> _WHAT YOU HAVE TO DO_
Instruction for the entries below: return the part that opens with the line containing "support item look-up." and closes with the line containing "In order to", exactly, and no pictures.

>>>>

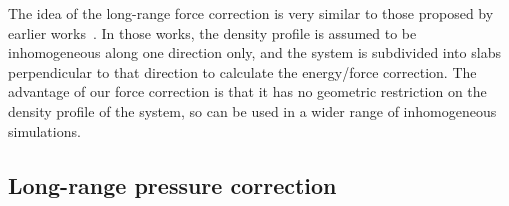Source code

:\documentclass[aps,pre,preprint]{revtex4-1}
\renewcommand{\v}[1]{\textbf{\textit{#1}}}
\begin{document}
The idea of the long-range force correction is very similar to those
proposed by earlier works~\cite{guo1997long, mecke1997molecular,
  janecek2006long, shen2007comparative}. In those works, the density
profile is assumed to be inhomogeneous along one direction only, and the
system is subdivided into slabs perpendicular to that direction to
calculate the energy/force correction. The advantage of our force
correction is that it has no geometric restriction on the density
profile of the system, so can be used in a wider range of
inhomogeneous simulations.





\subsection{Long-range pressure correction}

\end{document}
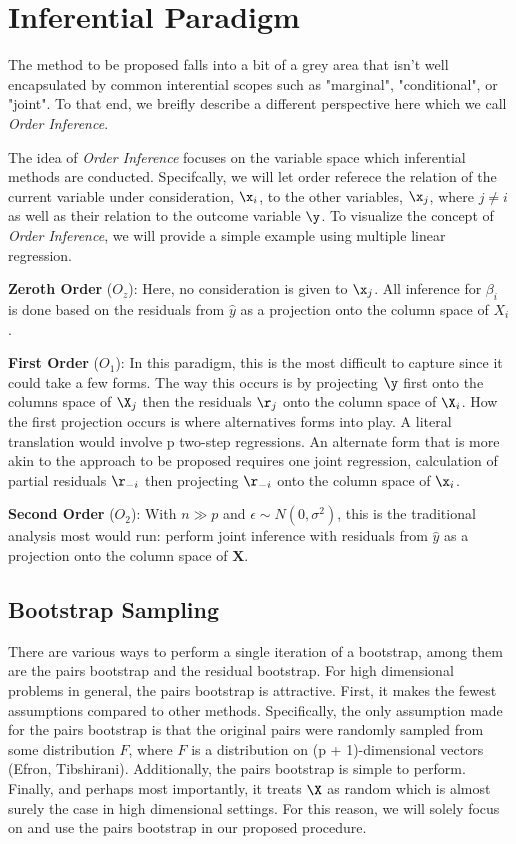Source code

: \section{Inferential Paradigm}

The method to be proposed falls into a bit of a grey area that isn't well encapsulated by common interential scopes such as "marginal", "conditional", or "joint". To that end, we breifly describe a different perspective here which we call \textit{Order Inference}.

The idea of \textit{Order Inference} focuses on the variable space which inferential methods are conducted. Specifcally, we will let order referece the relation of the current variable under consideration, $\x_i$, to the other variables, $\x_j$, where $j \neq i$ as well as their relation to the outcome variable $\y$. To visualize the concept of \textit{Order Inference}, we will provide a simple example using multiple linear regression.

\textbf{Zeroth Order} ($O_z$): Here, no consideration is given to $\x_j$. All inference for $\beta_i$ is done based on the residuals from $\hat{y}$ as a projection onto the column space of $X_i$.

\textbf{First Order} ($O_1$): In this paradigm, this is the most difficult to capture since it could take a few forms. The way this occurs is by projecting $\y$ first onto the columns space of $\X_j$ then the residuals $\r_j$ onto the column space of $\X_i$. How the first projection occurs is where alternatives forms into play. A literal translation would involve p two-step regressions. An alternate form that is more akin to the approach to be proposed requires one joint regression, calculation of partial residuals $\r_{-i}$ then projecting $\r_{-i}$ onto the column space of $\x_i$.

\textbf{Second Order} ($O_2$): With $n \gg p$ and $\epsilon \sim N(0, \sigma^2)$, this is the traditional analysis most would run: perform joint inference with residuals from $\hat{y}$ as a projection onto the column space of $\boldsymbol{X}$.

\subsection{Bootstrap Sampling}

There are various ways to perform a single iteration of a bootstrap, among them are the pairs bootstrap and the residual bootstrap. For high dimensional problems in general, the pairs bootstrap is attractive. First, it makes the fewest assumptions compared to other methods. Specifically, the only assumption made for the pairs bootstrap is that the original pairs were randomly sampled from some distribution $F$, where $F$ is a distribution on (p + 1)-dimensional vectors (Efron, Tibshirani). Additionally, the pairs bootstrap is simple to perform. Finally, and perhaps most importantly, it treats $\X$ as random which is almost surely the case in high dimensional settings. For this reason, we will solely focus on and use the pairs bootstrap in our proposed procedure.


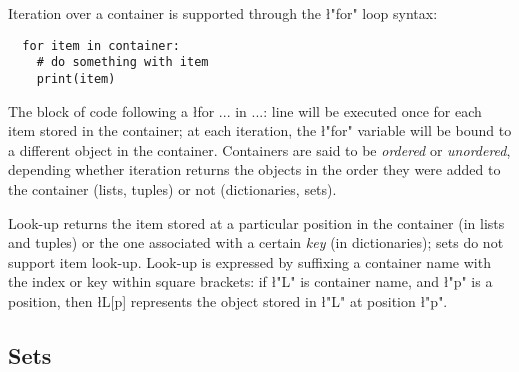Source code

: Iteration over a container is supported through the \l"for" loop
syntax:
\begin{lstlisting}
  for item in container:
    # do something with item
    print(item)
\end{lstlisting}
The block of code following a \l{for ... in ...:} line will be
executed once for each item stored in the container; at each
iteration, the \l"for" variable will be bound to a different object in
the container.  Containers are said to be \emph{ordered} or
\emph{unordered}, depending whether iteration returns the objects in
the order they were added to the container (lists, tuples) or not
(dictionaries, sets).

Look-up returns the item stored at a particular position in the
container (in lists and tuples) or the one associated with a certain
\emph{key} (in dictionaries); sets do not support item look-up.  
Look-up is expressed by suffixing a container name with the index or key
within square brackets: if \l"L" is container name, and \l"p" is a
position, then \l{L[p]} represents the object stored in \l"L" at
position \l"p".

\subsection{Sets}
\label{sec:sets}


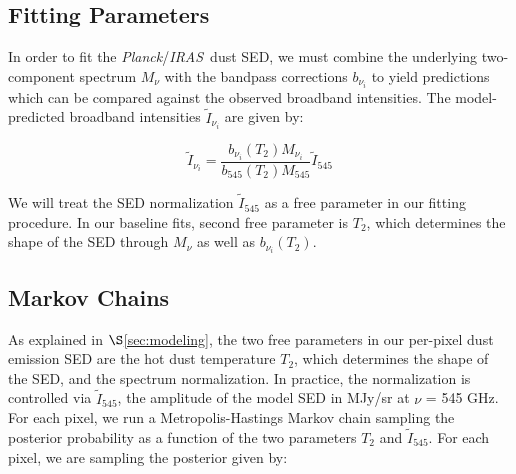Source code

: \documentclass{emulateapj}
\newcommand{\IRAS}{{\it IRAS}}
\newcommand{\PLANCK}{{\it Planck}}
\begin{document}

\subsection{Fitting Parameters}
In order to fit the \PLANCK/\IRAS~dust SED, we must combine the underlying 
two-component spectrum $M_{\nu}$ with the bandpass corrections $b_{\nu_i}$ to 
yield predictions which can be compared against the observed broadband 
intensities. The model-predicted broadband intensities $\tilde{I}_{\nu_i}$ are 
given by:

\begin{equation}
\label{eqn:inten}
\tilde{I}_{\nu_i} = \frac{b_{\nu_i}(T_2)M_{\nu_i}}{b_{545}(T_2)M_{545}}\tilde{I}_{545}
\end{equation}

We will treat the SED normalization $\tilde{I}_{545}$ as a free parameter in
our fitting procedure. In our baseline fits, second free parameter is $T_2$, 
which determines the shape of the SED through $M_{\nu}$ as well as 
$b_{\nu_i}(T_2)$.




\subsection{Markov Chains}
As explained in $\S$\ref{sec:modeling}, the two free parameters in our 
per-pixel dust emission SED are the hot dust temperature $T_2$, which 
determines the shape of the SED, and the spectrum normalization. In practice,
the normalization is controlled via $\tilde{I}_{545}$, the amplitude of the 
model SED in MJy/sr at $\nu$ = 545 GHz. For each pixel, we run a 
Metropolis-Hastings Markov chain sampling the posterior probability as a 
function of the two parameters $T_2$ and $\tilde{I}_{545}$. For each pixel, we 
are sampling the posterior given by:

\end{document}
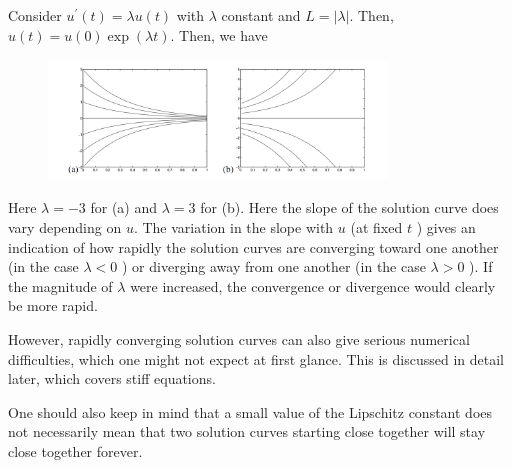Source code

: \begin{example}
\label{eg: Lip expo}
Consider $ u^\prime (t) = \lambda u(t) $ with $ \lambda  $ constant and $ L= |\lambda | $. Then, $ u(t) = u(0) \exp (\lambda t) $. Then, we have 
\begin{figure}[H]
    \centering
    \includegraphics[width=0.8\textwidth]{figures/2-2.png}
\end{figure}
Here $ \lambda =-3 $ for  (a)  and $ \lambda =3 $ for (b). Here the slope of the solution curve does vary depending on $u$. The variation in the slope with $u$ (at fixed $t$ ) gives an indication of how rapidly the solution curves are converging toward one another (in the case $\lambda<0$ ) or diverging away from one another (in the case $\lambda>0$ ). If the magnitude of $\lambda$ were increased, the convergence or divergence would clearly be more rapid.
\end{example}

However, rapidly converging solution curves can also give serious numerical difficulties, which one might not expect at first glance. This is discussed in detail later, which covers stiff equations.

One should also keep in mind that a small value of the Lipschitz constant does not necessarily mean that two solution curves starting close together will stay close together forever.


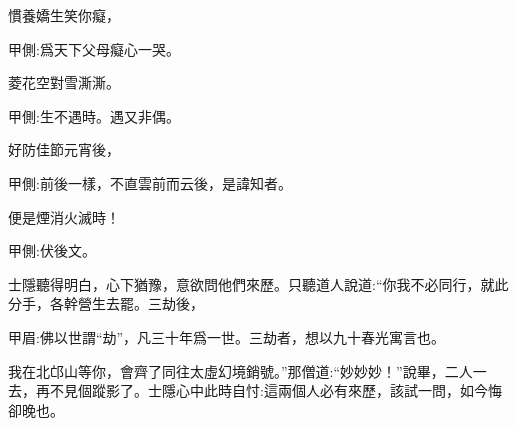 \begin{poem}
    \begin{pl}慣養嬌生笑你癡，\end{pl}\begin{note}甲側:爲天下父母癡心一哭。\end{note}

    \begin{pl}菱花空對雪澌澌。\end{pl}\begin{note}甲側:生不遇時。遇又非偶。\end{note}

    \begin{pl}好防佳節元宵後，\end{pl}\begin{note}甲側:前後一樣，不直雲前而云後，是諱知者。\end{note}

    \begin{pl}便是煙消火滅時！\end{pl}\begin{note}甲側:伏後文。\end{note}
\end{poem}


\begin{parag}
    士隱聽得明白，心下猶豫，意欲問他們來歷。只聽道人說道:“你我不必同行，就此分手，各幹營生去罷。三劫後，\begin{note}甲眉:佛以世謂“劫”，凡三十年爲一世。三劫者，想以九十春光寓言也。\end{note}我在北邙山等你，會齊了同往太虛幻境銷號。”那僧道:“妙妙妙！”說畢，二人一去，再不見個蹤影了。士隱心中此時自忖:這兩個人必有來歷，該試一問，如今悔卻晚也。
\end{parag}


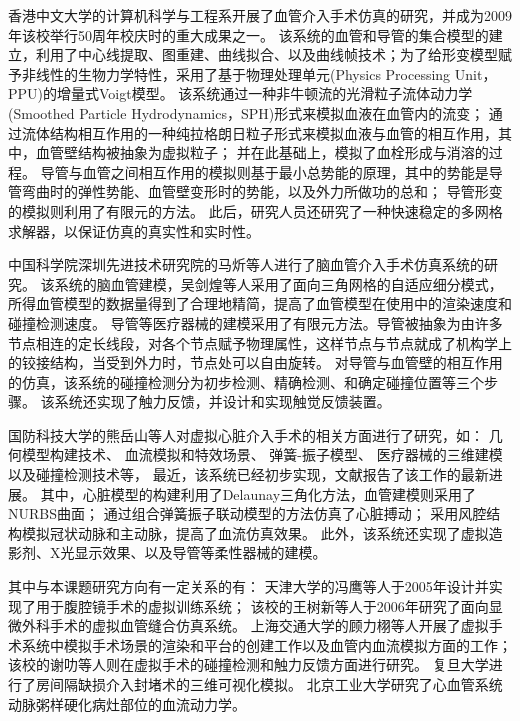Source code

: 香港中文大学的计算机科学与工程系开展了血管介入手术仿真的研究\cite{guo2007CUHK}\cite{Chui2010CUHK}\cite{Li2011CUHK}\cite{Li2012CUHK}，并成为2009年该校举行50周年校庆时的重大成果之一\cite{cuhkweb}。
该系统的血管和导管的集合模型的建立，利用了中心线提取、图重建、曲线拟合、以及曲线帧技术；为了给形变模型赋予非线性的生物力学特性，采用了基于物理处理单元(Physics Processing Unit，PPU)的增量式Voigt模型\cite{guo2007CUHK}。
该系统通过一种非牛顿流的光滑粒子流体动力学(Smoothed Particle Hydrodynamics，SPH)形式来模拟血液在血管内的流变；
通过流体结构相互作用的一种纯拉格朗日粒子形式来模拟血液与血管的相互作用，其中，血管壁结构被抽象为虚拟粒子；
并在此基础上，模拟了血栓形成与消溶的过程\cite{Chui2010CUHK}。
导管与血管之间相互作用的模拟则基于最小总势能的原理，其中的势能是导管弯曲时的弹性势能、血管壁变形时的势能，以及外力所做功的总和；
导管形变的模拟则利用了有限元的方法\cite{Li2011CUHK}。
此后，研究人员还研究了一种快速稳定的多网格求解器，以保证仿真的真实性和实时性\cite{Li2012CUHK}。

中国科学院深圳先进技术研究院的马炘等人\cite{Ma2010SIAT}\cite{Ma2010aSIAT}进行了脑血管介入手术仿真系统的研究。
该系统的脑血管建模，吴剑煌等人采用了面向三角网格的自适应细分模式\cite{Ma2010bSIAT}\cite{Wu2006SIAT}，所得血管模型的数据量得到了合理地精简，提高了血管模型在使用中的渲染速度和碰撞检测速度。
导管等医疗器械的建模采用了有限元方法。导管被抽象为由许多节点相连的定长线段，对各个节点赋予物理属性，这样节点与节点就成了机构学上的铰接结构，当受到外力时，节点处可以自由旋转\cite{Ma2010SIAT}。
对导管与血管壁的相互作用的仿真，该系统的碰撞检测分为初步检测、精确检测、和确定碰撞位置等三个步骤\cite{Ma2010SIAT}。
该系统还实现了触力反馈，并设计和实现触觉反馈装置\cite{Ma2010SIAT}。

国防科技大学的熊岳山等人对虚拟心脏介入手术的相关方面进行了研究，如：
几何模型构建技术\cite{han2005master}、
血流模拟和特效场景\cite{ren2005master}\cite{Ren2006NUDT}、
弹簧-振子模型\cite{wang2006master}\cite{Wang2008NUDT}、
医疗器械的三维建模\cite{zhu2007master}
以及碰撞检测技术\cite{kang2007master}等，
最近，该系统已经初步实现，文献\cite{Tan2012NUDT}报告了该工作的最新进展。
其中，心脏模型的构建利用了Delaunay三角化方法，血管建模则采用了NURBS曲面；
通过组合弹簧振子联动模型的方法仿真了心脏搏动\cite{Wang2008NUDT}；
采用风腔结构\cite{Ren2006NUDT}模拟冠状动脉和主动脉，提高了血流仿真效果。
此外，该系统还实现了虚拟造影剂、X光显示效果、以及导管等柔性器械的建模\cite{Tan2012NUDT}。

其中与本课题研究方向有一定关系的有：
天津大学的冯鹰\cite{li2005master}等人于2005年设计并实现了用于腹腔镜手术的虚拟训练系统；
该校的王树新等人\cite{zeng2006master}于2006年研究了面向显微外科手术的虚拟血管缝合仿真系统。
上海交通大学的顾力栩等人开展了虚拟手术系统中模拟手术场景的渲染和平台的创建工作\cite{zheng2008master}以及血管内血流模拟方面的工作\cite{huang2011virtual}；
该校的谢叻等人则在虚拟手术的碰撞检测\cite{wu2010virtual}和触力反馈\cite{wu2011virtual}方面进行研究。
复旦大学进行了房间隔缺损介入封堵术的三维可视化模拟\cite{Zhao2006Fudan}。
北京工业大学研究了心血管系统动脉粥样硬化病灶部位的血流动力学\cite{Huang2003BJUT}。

<<<<

> _RESPONSE_
\emph{key} (in dictionaries); sets do not support item look-up.  
Look-up is expressed by suffixing a container name with the index or key
within square brackets: if \l"L" is container name, and \l"p" is a
position, then \l{L[p]} represents the object stored in \l"L" at
position \l"p".

\subsection{Sets}
\label{sec:sets}


Source code

: \documentclass{emulateapj}
\newcommand{\IRAS}{{\it IRAS}}
\newcommand{\PLANCK}{{\it Planck}}
\begin{document}

\subsection{Fitting Parameters}
In order to fit the \PLANCK/\IRAS~dust SED, we must combine the underlying 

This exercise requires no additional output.